One more thing why did he consider $a_p$ zero?
Best Answer
Answer to 1.: When the motion occurs one-dimensionally, you can assign the direction by giving '+' sign to a part of the line, while assigning '-' to the other. It depends upon you what you choose. Here, the upward direction is taken as '+'ve while the downward direction is taken as '-'ve. And so the weight of the monkey is negative here. But if you chose the downward direction as '+'ve, the upward direction would be '-'ve. All the signs would change then. But it will not bother any physics. But be sure, you assign the correct sign to the forces after deciding the positive and negative direction.
Answer to 2.: No rope in the real world is massless. But in theory, it can be taken as negligible so that tension is same everywhere. But if the string is having considerable mass, tension in it is different at different points.
Reply to your query:
To clarify your confusion, let us take a small example. Suppose, like the professor , we take downward direction as negative. Therefore the acceleration due to gravity will be taken as negative. Now, if we take the downward direction as positive, the acceleration of gravity of the same body will be taken as positive. Magnitude will remain same. Signs are just telling which direction the force is acting.
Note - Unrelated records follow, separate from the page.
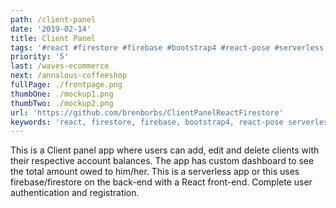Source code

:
 ```yaml
---
path: /client-panel
date: '2019-02-14'
title: Client Panel
tags: '#react #firestore #firebase #bootstrap4 #react-pose #serverless' 
priority: '5'
last: /waves-ecommerce
next: /annalous-coffeeshop
fullPage: ./frontpage.png
thumbOne: ./mockup1.png
thumbTwo: ./mockup2.png
url: 'https://github.com/brenborbs/ClientPanelReactFirestore'
keywords: 'react, firestore, firebase, bootstrap4, react-pose serverless'
---
```


This is a Client panel app where users can add, edit and delete clients with their respective account balances. The app has custom dashboard to see the total amount owed to him/her. This is a serverless app or this uses firebase/firestore on the back-end with a React front-end. Complete user authentication and registration.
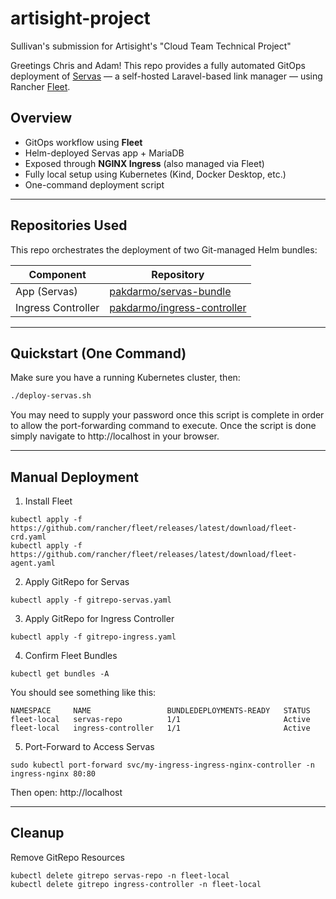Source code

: # artisight-project
Sullivan's submission for Artisight's "Cloud Team Technical Project"

Greetings Chris and Adam! This repo provides a fully automated GitOps deployment of [Servas](https://hub.docker.com/r/beromir/servas) — a self-hosted Laravel-based link manager — using Rancher [Fleet](https://fleet.rancher.io/).

## Overview
- GitOps workflow using **Fleet**
- Helm-deployed Servas app + MariaDB
- Exposed through **NGINX Ingress** (also managed via Fleet)
- Fully local setup using Kubernetes (Kind, Docker Desktop, etc.)
- One-command deployment script

---

## Repositories Used

This repo orchestrates the deployment of two Git-managed Helm bundles:

| Component          | Repository |
|-------------------|------------|
| App (Servas)    | [pakdarmo/servas-bundle](https://github.com/pakdarmo/servas-bundle) |
| Ingress Controller | [pakdarmo/ingress-controller](https://github.com/pakdarmo/ingress-controller) |

---

## Quickstart (One Command)

Make sure you have a running Kubernetes cluster, then:

```bash
./deploy-servas.sh
```
You may need to supply your password once this script is complete in order to allow the port-forwarding command to execute.
Once the script is done simply navigate to http://localhost in  your browser.

---

## Manual Deployment

1. Install Fleet
```
kubectl apply -f https://github.com/rancher/fleet/releases/latest/download/fleet-crd.yaml
kubectl apply -f https://github.com/rancher/fleet/releases/latest/download/fleet-agent.yaml
```

2. Apply GitRepo for Servas
```
kubectl apply -f gitrepo-servas.yaml
```
3. Apply GitRepo for Ingress Controller
```
kubectl apply -f gitrepo-ingress.yaml
```
4. Confirm Fleet Bundles
```
kubectl get bundles -A
```
You should see something like this:
```
NAMESPACE     NAME                 BUNDLEDEPLOYMENTS-READY   STATUS
fleet-local   servas-repo          1/1                       Active
fleet-local   ingress-controller   1/1                       Active
```
5. Port-Forward to Access Servas
```
sudo kubectl port-forward svc/my-ingress-ingress-nginx-controller -n ingress-nginx 80:80
```
Then open:
http://localhost

---

## Cleanup

Remove GitRepo Resources
```
kubectl delete gitrepo servas-repo -n fleet-local
kubectl delete gitrepo ingress-controller -n fleet-local
```

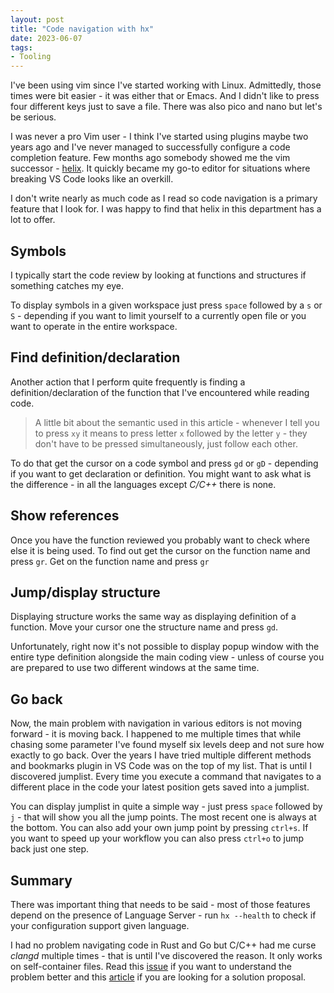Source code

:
```yaml
---
layout: post
title: "Code navigation with hx"
date: 2023-06-07
tags:
- Tooling
---
```

I've been using vim since I've started working with Linux. Admittedly, those times were bit easier - it was either that or Emacs. And I didn't like to press four different keys just to save a file. There was also pico and nano but let's be serious.

I was never a pro Vim user - I think I've started using plugins maybe two years ago and I've never managed to successfully configure a code completion feature. Few months ago somebody showed me the vim successor - [helix](https://helix-editor.com/). It quickly became my go-to editor for situations where breaking VS Code looks like an overkill.

I don't write nearly as much code as I read so code navigation is a primary feature that I look for. I was happy to find that helix in this department has a lot to offer.

## Symbols
I typically start the code review by looking at functions and structures if something catches my eye.

To display symbols in a given workspace just press `space` followed by a `s` or `S` - depending if you want to limit yourself to a currently open file or you want to operate in the entire workspace.

## Find definition/declaration
Another action that I perform quite frequently is finding a definition/declaration of the function that I've encountered while reading code.

> A little bit about the semantic used in this article - whenever I tell you to press `xy` it means to press letter `x` followed by the letter `y` - they don't have to be pressed simultaneously, just follow each other. 

To do that get the cursor on a code symbol and press `gd` or `gD` - depending if you want to get declaration or definition. You might want to ask what is the difference - in all the languages except *C/C++* there is none. 

## Show references
Once you have the function reviewed you probably want to check where else it is being used. To find out get the cursor on the function name and press `gr`. 
Get on the function name and press `gr`

## Jump/display structure
Displaying structure works the same way as displaying definition of a function. Move your cursor one the structure name and press `gd`. 

Unfortunately, right now it's not possible to display popup window with the entire type definition alongside the main coding view - unless of course you are prepared to use two different windows at the same time.

## Go back
Now, the main problem with navigation in various editors is not moving forward - it is moving back. I happened to me multiple times that while chasing some parameter I've found myself six levels deep and not sure how exactly to go back. Over the years I have tried multiple different methods and bookmarks plugin in VS Code was on the top of my list. That is until I discovered jumplist. Every time you execute a command that navigates to a different place in the code your latest position gets saved into a jumplist.

You can display jumplist in quite a simple way - just press `space` followed by `j` - that will show you all the jump points. The most recent one is always at the bottom.
You can also add your own jump point by pressing `ctrl+s`. If you want to speed up your workflow you can also press `ctrl+o` to jump back just one step.

## Summary
There was important thing that needs to be said - most of those features depend on the presence of Language Server - run `hx --health` to check if your configuration support given language.

I had no problem navigating code in Rust and Go but C/C++ had me curse *clangd* multiple times - that is until I've discovered the reason. It only works on self-container files. 
Read this [issue](https://github.com/clangd/clangd/issues/45) if you want to understand the problem better and this [article](https://www.frogtoss.com/labs/clangd-with-unity-builds.html) if you are looking for a solution proposal.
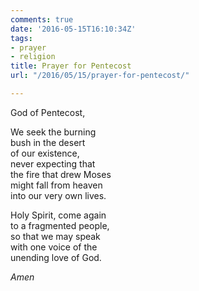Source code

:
 ```yaml
---
comments: true
date: '2016-05-15T16:10:34Z'
tags:
- prayer
- religion
title: Prayer for Pentecost
url: "/2016/05/15/prayer-for-pentecost/"

---
```

God of Pentecost,

We seek the burning  
bush in the desert  
of our existence,  
never expecting that  
the fire that drew Moses  
might fall from heaven  
into our very own lives.

Holy Spirit, come again  
to a fragmented people,  
so that we may speak   
with one voice of the  
unending love of God.

*Amen*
Now, for your second query, let us take an example of lifting a body against gravity. Let you lift up a tomato of mass $m$ to height $h$ from the ground. Now you apply a force $F_{app}$ which is greater than the gravitational force of the earth on tomato ie. $F_g$ . $F_g$ will do work against the gravity to lift the tomato. The remaining force $F_{app} - F_g$ will accelerate the tomato by increasing its kinetic energy. But if you want minimum effort to lift up the tomato, you will only give that force required only to work against the gravity to lift the tomato up; then it will go up with constant velocity(at the beginning you have to apply force infinitesimally greater than $F_g$ to atleast move the tomato from rest to a certain velocity. Then to lift it in minimum effort, you only will have to apply force equal to $F_g$) . Coming to your case, the extra force would create acceleration $a_p$ . But,like in the above case, in order to do the job with minimum force, you will only have to apply the force equal to the opposing force and in that case, the body will move with constant velocity. As there is no extra part of your force for the acceleration, $a_p$ is thus taken as $0$ .
Hope it helps!